KENNETH L. JOST, Deputy Director, Consumer Protection Branch, Civil Division of the United States Department of Justice, Washington D.C. 20530 signed receipt of his letter on 6/6/12

ERIC H. HOLDER JR., Attorney General, United States Department of Justice, 950 Pennsylvania Avenue, NE, Washington D.C. 20530-0001 signed receipt of his letter on 6/5/12.

BARAK OBAMA, President of the United States of America, The White House, 1600 Pennsylvania Avenue, Washington D.C. 20500 signed receipt of his letter on 6/7/12.  

  We reiterated what we told Kenneth C. Maddox and enclosed documentation proving our claim and also copies of all our correspondence between us, and Kenneth C. Maddox.  
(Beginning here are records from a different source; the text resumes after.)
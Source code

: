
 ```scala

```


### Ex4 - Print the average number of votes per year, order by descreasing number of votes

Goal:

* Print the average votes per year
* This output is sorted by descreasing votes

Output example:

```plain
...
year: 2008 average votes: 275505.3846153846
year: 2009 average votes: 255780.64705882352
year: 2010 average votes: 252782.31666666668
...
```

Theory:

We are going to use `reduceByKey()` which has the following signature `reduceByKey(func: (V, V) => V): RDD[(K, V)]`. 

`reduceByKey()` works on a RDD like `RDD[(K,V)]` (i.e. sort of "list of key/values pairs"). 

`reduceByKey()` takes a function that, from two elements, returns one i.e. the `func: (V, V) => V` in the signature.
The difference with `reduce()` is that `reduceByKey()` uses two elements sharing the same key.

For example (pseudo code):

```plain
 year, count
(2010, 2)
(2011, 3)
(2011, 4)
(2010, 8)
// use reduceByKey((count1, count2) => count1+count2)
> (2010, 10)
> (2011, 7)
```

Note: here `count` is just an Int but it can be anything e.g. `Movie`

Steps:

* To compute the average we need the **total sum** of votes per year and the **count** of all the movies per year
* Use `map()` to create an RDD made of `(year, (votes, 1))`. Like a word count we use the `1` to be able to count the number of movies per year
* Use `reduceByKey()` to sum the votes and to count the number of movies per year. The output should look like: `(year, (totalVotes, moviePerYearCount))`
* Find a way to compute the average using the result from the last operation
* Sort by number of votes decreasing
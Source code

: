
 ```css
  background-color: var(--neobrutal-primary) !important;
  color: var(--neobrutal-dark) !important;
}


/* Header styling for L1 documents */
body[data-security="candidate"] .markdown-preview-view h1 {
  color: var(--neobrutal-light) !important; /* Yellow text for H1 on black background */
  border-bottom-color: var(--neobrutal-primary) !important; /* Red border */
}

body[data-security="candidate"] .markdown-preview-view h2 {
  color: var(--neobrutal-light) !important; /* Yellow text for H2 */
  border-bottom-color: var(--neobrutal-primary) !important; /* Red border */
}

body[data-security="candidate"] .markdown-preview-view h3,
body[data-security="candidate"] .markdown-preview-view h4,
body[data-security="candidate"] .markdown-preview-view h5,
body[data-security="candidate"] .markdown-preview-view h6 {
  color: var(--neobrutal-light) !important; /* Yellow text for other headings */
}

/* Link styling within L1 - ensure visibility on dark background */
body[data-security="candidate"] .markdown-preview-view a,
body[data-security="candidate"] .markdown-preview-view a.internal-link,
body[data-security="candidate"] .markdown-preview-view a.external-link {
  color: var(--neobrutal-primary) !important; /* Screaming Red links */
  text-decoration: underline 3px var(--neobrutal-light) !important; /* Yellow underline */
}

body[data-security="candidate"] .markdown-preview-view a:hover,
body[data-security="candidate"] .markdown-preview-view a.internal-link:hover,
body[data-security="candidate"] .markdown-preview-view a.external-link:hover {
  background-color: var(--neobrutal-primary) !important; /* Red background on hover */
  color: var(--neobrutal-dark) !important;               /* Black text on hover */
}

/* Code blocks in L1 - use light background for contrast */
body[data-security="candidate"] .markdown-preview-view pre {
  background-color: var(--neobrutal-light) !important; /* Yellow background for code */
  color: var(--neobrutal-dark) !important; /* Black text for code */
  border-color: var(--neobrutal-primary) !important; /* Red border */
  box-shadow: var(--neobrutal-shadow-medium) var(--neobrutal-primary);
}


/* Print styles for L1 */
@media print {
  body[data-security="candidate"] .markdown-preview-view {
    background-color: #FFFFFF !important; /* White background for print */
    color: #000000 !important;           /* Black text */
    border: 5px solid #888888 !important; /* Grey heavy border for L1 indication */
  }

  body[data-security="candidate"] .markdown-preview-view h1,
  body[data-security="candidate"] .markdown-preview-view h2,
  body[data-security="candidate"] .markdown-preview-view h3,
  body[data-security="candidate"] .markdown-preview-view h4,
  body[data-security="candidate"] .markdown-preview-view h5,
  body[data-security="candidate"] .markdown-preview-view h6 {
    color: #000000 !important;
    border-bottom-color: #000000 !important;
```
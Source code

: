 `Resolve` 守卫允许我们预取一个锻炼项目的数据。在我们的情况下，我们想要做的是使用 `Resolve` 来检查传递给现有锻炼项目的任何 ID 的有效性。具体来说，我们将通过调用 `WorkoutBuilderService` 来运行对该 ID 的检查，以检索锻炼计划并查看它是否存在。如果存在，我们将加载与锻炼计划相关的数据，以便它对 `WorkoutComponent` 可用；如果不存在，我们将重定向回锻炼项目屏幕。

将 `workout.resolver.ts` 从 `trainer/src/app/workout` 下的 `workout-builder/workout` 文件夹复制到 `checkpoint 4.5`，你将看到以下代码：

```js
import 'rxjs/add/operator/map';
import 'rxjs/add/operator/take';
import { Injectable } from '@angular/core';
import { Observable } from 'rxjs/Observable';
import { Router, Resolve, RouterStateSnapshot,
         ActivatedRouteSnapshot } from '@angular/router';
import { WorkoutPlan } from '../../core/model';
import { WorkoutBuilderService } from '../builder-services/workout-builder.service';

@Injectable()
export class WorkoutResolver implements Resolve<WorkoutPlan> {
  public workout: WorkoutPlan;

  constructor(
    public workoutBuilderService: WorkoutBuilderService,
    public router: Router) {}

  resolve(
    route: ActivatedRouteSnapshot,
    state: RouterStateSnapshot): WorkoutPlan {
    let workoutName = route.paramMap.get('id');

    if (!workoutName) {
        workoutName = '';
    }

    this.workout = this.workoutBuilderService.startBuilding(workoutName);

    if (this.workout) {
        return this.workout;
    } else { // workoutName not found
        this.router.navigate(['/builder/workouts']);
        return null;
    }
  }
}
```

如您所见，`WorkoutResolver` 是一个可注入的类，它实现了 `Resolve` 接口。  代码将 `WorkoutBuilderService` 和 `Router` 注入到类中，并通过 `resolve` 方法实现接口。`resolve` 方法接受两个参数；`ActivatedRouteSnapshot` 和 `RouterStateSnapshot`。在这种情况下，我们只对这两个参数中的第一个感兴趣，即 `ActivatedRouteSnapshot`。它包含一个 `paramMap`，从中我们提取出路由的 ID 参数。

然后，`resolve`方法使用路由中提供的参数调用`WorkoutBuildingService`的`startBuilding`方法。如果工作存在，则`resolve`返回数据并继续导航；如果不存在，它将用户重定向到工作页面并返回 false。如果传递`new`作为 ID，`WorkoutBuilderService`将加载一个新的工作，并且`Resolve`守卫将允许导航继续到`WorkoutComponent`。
  The following is an excerpt from our letter to them:

  “Mr. Maddox IGNORED the INDISPUTABLE EVIDENCE that we had given him, which was KIA’s own letter, dated 4/7/11, written on KIA’s own letterhead, signed by KIA’s own Chief Financial Officer, Greg Backstrom. It stated, ‘FURTHERMORE, THE VEHICLE YOU PURCHASED WAS NEVER DISPLAYED ON OUR LOT FOR SALE AT ANY PRICE.’ Thusly, KIA had admitted in writing that there was NO Monroney Sticker displaying the MSRP (manufacturer’s suggested retail price) price on the brand new car that we bought from KIA. Hence, KIA is in VIOLATION of Federal Law – the AIDA – (Automobile Information Disclosure Act) – AIDA.  

  See enclosure #10, KIA of Puyallup’s letter of 4/7/11.  

  Thusly, Mr. Maddox, whose job it is to protect American Consumers REFUSED to ENFORCE Federal Law – namely AIDA.

  The reason we write to you is because you are on top of the chain of command with regard to this type of matter.

  We hope that you will do something about it.”

If the reader is interested in viewing our letters dated 5/29/12 to the President of the United States, Barak Obama, Attorney General U.S. Department of Justice, Eric H. Holder Jr., and Deputy Director Consumer Protection Branch, Kenneth L. Jost then please go to hyperlink Letters to Obama Holder & Jost at www.bullcrapbusters.com.

  As of this date neither the PRESIDENT OF THE UNITED STATES OF AMERICA, BARAK OBAMA, nor ERIC H. HOLDER JR., ATTORNEY GENERAL OF THE UNITED STATES DEPARTMENT OF JUSTICE, nor KENNETH L. JOST, DEPUTY DIRECTOR CONSUMER PROTECTION BRANCH CIVIL DIVISON OF THE UNITED STATES DEPARTMENT OF JUSTICE have given us ANY reply to the above letter.  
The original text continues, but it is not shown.